When ordering search results, Luigi's Box ranks (sorts) the products using a multitude of signals and an ensamble of global and local models. There are several rules and main pricinples that guide the final ranking.

Standard ranking model

At the basic level, the ranking is based on:

  • Fulltext match. Luigi's Box will show products with the best match against the user phrase. If you are familiar with the was standard fulltext works, you may know about the concept of "score" - a number that represents the strength of the match. This concept has several problems and we are using a concept of "match quality" instead to rank the results. You will see the results assigned into distinct match quality levels and sorted in this order:
    • Exact matches
    • Matches with typo tolerance allowed
    • Partial matches where some parts of the user phrase did not match
  • Availability. The ranking prefers available products over unavailable products. We allow for different "levels" of availability, which allow us to rank products "in stock, available now" over products "in stock, available in 48 hours". See Availability rank for more details.
  • Signals from the analytics feedback loop. This makes sure that better selling products take precendce over products with no sales.
  • Personalization features, i.e., Luigi's Box ranks results with respect to user profile. The ranking of the product will be dependent on the user who is submitting the query.

Influencing ranking

Luigi's Box considers other signals in ranking, depending on their presence in the product data. If you want to activate additional rankers, simply start indexing the respective attribute in the data.

Ranking by margin

When you include the margin in the product data, the rankers will take it into consideration and prefer products where your margin is higher. See Margin for more details about the product data attribute.

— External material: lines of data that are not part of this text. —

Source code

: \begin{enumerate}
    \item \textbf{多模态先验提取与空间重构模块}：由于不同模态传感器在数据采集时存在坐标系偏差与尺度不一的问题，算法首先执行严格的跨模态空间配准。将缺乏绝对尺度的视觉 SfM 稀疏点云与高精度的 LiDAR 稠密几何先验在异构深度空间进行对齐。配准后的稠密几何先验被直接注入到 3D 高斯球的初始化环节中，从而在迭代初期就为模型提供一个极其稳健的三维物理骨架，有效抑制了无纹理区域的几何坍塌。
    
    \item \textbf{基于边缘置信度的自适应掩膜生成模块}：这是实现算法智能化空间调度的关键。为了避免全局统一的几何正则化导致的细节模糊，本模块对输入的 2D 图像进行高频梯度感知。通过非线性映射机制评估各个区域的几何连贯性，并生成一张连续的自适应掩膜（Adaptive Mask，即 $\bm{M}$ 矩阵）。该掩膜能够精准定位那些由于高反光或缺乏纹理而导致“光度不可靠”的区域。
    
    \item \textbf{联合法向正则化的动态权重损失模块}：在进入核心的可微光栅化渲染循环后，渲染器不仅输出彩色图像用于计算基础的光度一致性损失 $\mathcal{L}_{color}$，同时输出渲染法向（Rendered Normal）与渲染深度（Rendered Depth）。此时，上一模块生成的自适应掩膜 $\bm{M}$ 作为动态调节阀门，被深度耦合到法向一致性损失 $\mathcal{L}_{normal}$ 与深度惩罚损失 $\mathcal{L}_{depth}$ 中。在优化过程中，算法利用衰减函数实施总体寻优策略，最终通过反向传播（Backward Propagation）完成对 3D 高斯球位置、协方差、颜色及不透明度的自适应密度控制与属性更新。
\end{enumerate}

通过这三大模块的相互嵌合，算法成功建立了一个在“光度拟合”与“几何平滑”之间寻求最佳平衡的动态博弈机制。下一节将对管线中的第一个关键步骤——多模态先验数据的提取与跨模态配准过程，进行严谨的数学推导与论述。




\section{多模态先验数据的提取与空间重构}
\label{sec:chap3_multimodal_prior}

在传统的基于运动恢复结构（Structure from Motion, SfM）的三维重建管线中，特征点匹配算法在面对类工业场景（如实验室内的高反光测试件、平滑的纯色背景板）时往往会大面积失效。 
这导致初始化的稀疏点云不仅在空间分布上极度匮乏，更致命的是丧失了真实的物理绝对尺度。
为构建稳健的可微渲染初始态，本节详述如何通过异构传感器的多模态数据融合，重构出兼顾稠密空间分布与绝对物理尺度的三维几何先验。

Note that margin is considered as a ranking signal but it does not drive ranking completely. In other words, when you include margin in the data, the results won't be sorted by margin, only influenced by margin, as the other signals will get a vote too.

Ranking by freshness

Freshness ranker depend on the information about when the product started to sell. You can index this data in an introduced_at attribute. See Introduced at for more details about the indexing part.

Freshness ranker promotes products which are new (considering the different against current timestamp, i.e., now() - introduced_at). The newer the product the more boosting it earns. The freshness ranker considers the freshness up to 60 days after the introduced_at date/timestamp and uses a log-decay to gradually decrease the boosting, as the product ages.

The main purpose of the freshness ranker is to compensate for the lack of business metrics from the analytics feedback loop that the new products inevitable experience. When a new product enters the store it has no user interactions and no conversions and the freshness ranker balances this out.


You can boost an object by setting its boost attribute in the data. See Boost for more details about the indexing part.

Boosting is a very strong ranking signal. Once you boost the object, the boosting will take precedence over any other ranking signal except the match quality.

Manual interference

If you need to affect ranking of a product in general, or on a per-query basis, you can use Luigi's Box app to adjust the ranking in real-time, using these features:

  • Catalog management > Boosting, which allows for manual boosting.
  • Search > Search results customizations, where you can set manual per-query rules.